I am trying to show given $f_{n}\to f$ pointwise a.e. and $\int{f}<\infty$, it follows the sequence {$\int{f_{n}}$} has a limit. But I am not sure if extra condition is required. Can anyone give me a counter-example, or a simple proof?
Edit: a counter-example is already found. What if there is an extra condition $|f_{n}|\le g_{n}$ and $\int{g_{n}}\to \int{g} \le \infty$ ?
Edit2: It is already shown that this can be proven by Fatou's lemma. Thanks everyone who helped me.
After precision have been brought here is a proof.
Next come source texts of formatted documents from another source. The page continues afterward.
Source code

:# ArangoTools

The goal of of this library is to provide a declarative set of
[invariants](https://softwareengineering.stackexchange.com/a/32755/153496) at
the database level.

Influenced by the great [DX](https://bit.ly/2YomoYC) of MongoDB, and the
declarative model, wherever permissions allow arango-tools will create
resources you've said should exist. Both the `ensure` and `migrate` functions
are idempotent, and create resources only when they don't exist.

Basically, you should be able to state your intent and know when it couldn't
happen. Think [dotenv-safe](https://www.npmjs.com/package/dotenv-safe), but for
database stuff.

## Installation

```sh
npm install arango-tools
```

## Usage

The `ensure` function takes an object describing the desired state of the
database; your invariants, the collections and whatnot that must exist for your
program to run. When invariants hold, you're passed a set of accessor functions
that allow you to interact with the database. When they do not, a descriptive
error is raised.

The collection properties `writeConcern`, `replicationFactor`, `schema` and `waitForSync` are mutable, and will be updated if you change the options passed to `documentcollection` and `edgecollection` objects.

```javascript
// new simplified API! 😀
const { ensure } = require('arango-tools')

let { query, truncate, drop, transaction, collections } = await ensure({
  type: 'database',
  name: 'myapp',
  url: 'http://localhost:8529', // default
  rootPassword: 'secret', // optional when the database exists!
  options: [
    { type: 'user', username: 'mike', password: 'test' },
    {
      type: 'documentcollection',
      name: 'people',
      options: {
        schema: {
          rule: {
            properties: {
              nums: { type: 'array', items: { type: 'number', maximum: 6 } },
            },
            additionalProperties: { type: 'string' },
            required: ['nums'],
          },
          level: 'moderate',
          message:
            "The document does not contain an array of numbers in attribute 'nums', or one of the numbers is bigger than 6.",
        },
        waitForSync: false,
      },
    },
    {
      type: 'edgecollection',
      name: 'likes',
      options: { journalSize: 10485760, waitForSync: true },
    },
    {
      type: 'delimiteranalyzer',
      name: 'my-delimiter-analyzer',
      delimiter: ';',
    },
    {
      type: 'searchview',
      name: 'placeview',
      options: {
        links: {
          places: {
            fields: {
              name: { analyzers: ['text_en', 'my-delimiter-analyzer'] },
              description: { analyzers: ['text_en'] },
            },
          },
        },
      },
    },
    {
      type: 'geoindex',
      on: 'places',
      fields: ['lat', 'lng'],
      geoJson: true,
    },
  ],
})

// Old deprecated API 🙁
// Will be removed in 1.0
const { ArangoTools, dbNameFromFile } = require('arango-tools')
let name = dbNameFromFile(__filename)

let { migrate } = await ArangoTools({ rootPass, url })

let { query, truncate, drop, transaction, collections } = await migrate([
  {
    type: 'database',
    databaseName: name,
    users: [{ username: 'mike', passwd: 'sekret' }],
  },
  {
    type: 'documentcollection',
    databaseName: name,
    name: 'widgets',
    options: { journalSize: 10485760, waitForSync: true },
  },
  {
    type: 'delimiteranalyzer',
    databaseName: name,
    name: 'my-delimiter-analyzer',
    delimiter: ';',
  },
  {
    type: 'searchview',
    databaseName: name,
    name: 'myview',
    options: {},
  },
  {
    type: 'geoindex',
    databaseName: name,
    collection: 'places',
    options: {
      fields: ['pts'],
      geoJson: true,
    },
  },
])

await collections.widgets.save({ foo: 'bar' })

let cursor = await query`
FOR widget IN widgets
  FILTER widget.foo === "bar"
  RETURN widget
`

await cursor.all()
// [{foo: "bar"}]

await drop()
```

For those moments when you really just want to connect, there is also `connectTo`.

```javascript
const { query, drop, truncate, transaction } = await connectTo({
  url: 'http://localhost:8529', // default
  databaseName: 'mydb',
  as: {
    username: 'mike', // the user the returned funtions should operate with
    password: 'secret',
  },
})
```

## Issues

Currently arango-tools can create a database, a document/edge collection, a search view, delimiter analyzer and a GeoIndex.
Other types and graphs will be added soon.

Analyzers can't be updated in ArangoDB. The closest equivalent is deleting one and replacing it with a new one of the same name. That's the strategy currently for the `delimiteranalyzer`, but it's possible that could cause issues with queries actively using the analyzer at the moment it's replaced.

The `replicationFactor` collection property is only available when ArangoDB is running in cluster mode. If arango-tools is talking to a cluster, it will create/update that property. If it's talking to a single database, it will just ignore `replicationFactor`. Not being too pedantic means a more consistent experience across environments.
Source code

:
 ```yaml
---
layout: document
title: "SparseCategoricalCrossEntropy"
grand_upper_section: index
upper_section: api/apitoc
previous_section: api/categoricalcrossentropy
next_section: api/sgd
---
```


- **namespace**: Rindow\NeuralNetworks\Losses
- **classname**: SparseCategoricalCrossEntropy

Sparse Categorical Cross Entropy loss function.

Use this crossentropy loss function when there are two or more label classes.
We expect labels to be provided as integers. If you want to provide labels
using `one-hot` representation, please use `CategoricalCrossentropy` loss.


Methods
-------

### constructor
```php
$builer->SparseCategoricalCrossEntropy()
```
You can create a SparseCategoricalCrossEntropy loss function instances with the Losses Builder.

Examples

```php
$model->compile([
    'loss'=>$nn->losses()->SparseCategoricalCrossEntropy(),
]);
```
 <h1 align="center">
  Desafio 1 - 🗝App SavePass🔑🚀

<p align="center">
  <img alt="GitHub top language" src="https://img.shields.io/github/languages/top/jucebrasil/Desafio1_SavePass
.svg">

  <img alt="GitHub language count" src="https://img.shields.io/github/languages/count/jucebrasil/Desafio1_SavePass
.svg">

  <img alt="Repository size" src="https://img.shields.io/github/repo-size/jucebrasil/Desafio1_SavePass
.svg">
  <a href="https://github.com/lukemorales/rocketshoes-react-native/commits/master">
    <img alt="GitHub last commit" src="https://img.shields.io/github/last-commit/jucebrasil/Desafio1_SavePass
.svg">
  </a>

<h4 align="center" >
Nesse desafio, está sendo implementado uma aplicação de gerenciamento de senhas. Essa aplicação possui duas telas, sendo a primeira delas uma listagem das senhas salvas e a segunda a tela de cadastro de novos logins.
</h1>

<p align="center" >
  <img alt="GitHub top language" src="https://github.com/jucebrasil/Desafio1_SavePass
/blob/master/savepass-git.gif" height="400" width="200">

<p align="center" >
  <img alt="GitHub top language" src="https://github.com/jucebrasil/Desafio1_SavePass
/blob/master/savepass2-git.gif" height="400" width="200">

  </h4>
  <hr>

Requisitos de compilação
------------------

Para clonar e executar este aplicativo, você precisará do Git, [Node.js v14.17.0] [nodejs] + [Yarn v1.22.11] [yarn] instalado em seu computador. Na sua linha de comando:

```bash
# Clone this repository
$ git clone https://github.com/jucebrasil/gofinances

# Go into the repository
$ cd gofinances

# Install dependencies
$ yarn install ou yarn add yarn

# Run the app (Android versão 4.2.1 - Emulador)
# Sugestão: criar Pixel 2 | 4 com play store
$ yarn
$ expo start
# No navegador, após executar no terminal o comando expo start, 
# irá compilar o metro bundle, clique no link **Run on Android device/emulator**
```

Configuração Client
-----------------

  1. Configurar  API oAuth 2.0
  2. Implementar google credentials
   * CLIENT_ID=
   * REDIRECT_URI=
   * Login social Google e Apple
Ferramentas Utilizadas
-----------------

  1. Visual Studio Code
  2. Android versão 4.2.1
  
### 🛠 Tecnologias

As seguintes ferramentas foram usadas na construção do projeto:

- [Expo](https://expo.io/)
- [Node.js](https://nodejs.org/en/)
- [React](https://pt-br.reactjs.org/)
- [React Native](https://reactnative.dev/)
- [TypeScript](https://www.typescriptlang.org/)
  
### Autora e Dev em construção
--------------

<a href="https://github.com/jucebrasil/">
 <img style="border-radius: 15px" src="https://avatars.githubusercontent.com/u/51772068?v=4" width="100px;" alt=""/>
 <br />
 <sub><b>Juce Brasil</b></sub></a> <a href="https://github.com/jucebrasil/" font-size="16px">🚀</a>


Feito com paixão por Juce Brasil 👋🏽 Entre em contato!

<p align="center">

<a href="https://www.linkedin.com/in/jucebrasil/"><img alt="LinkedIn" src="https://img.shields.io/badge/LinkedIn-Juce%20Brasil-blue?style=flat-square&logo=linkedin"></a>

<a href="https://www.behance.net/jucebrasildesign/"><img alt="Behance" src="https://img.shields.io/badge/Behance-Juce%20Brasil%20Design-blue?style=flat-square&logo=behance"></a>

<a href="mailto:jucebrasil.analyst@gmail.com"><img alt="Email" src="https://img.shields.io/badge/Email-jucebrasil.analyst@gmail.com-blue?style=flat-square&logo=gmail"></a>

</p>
We have $g_n-f_n\geq 0$ hence by Fatou lemma $$\int \liminf_n (g_n-f_n)\leq \liminf_n\int (g_n-f_n) $$ so $\int g-\int f\leq \int g+\liminf_n \int (-f_n)$ and $\limsup_n \int f_n\leq \int f$.
Since $g_n+f_n\geq 0$, we apply the previous job to $-f_n$ to get $-\liminf_n \int f_n\leq -\int f$ hence $\lim_{n\to +\infty}\int f_n=\int f$.
A shorter way suggested by @Sam L. is to apply Fatou lemma to $g+g_n-|f-f_n|$.